_Work to be completed:_ Work out how many lines in the following entries contain the string "механика", and write only that number.

_Exercise inputs:_
-- Opening Marker --

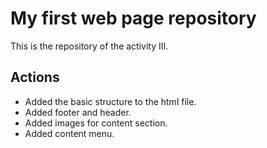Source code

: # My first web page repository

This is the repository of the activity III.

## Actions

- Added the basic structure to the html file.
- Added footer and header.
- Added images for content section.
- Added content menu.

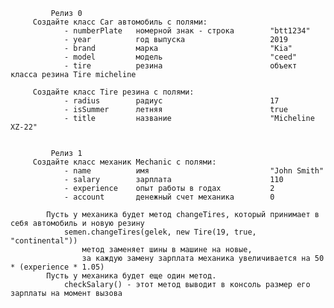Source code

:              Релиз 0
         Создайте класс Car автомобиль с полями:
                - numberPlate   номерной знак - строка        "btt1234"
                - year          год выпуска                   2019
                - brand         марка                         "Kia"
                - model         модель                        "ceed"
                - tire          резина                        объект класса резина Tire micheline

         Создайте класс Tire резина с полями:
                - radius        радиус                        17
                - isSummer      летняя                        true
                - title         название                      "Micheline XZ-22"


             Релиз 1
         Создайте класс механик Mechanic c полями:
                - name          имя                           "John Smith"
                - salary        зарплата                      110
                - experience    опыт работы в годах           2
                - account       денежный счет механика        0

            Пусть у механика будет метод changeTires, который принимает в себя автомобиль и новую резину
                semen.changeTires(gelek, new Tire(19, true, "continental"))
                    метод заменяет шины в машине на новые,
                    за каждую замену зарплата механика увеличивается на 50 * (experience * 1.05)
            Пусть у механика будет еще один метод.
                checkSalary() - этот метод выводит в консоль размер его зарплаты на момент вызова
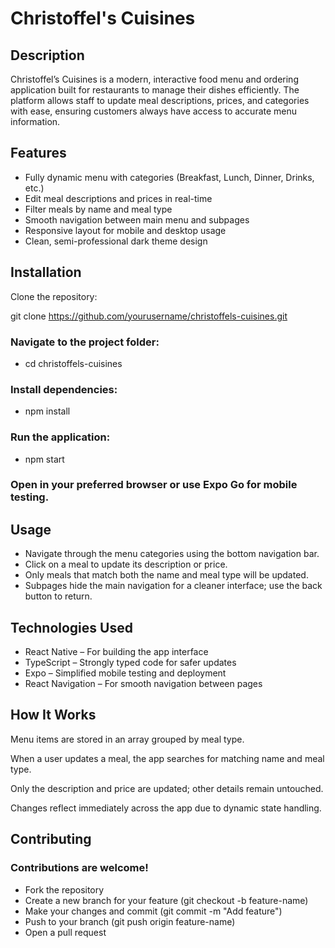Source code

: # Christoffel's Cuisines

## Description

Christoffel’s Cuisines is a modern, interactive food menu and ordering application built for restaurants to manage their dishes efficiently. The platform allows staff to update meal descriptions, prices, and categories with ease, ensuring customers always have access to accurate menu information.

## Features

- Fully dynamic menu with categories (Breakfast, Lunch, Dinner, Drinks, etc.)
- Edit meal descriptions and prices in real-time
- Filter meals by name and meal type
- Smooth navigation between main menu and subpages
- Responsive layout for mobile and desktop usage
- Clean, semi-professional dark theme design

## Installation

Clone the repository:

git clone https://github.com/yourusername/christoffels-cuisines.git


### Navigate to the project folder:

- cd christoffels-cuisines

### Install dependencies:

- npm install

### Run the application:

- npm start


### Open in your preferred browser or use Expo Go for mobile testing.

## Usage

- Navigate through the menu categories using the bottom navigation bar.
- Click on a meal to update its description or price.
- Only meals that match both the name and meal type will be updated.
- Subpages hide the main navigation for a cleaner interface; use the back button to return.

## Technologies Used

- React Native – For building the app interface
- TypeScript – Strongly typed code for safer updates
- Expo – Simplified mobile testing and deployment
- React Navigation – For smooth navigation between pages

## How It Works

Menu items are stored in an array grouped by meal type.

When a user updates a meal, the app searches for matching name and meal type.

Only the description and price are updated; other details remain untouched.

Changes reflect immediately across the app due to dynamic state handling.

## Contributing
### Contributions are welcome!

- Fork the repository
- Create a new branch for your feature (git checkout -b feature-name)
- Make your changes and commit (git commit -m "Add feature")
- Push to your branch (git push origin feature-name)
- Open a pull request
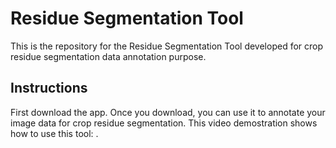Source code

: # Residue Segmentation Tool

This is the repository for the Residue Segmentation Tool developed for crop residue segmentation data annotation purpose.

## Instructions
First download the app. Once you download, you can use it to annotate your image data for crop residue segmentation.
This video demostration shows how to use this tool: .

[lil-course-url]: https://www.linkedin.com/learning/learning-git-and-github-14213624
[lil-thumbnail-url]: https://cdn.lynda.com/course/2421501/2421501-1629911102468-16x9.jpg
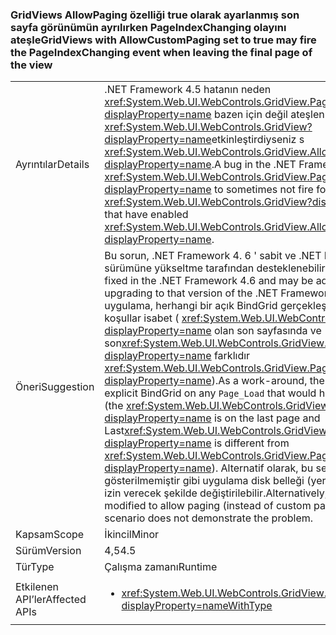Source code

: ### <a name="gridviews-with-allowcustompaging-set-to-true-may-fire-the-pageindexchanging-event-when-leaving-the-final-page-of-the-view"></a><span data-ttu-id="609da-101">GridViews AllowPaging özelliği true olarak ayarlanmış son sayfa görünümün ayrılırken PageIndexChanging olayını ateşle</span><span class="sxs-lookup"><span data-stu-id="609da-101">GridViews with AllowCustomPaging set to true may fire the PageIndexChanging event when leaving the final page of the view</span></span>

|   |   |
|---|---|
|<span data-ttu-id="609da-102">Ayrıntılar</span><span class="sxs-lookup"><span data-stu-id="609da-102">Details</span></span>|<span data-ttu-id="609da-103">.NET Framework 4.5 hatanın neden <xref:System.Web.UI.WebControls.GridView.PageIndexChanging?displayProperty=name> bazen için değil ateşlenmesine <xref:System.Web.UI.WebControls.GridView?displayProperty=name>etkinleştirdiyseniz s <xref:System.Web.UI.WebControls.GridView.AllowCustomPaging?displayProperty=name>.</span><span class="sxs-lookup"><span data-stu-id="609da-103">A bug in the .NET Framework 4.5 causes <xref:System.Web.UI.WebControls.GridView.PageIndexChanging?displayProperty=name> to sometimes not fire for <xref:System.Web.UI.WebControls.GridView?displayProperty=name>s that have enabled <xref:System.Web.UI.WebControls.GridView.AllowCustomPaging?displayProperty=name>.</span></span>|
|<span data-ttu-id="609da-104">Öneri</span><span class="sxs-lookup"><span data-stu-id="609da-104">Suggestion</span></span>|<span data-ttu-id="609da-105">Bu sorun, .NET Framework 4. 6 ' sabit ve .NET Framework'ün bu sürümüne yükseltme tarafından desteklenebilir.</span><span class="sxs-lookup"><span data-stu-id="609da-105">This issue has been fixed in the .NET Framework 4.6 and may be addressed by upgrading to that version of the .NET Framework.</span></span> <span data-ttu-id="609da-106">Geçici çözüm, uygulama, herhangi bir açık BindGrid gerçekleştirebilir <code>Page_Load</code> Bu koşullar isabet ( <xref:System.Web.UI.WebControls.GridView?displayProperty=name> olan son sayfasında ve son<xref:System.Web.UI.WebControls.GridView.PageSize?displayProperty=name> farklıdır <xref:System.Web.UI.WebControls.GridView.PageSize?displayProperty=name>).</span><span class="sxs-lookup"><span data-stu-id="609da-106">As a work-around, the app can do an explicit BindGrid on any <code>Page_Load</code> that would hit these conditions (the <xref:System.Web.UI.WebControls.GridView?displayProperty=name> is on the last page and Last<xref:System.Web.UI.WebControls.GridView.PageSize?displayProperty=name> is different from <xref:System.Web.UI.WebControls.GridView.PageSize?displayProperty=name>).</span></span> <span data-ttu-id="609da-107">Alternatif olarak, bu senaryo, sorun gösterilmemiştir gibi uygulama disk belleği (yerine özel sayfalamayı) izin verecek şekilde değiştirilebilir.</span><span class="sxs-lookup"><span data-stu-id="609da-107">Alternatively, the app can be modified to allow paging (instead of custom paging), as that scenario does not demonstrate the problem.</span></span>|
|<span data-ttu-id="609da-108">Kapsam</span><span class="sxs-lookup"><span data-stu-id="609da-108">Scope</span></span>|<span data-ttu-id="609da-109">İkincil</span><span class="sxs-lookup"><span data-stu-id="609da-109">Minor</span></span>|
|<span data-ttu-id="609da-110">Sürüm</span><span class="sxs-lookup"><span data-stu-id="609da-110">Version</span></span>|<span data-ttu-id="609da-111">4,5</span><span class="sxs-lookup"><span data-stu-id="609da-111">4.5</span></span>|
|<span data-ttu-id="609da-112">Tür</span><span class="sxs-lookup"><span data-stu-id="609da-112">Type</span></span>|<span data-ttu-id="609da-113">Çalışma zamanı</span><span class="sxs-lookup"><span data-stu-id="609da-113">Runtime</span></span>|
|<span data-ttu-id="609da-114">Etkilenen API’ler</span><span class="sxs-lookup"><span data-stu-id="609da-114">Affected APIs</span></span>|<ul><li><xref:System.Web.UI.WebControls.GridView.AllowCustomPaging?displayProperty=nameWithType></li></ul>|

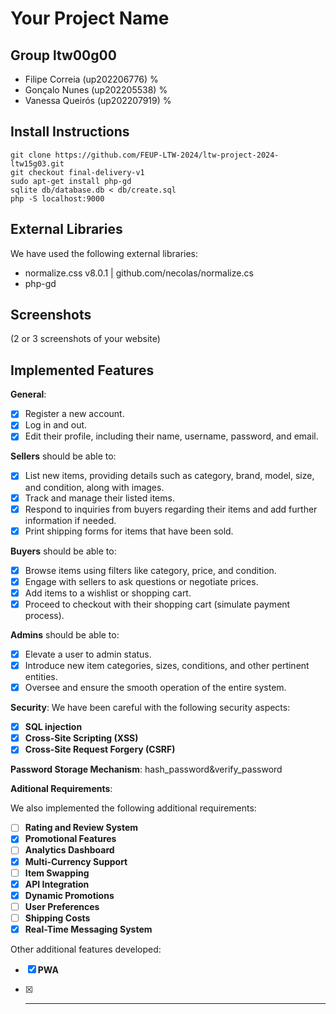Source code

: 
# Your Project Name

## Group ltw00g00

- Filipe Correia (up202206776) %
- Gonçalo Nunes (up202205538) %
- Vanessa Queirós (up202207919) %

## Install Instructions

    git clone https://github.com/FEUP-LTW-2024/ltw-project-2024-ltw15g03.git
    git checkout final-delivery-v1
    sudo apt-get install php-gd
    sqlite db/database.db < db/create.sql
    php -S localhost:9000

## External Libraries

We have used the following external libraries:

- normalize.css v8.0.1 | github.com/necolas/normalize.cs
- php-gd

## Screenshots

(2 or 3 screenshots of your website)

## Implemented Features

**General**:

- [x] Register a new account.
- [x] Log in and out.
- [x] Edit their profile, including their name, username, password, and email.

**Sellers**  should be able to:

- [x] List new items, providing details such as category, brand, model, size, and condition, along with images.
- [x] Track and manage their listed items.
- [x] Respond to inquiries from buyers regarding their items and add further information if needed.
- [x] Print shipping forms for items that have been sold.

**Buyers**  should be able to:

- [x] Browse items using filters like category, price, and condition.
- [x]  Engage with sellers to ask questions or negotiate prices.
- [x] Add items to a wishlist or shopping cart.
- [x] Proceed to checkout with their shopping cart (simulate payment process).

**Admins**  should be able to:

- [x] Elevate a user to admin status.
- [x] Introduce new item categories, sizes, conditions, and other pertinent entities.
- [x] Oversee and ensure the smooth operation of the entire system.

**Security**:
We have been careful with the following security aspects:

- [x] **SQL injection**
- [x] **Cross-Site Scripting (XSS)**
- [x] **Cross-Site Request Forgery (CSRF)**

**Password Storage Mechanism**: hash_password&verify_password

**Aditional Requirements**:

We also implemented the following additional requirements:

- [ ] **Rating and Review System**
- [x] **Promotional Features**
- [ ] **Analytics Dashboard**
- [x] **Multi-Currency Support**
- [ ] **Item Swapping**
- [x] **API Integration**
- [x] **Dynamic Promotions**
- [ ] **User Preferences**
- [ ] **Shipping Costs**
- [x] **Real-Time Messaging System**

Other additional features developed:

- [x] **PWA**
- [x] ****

-- Closing Marker --

_Response:_ 4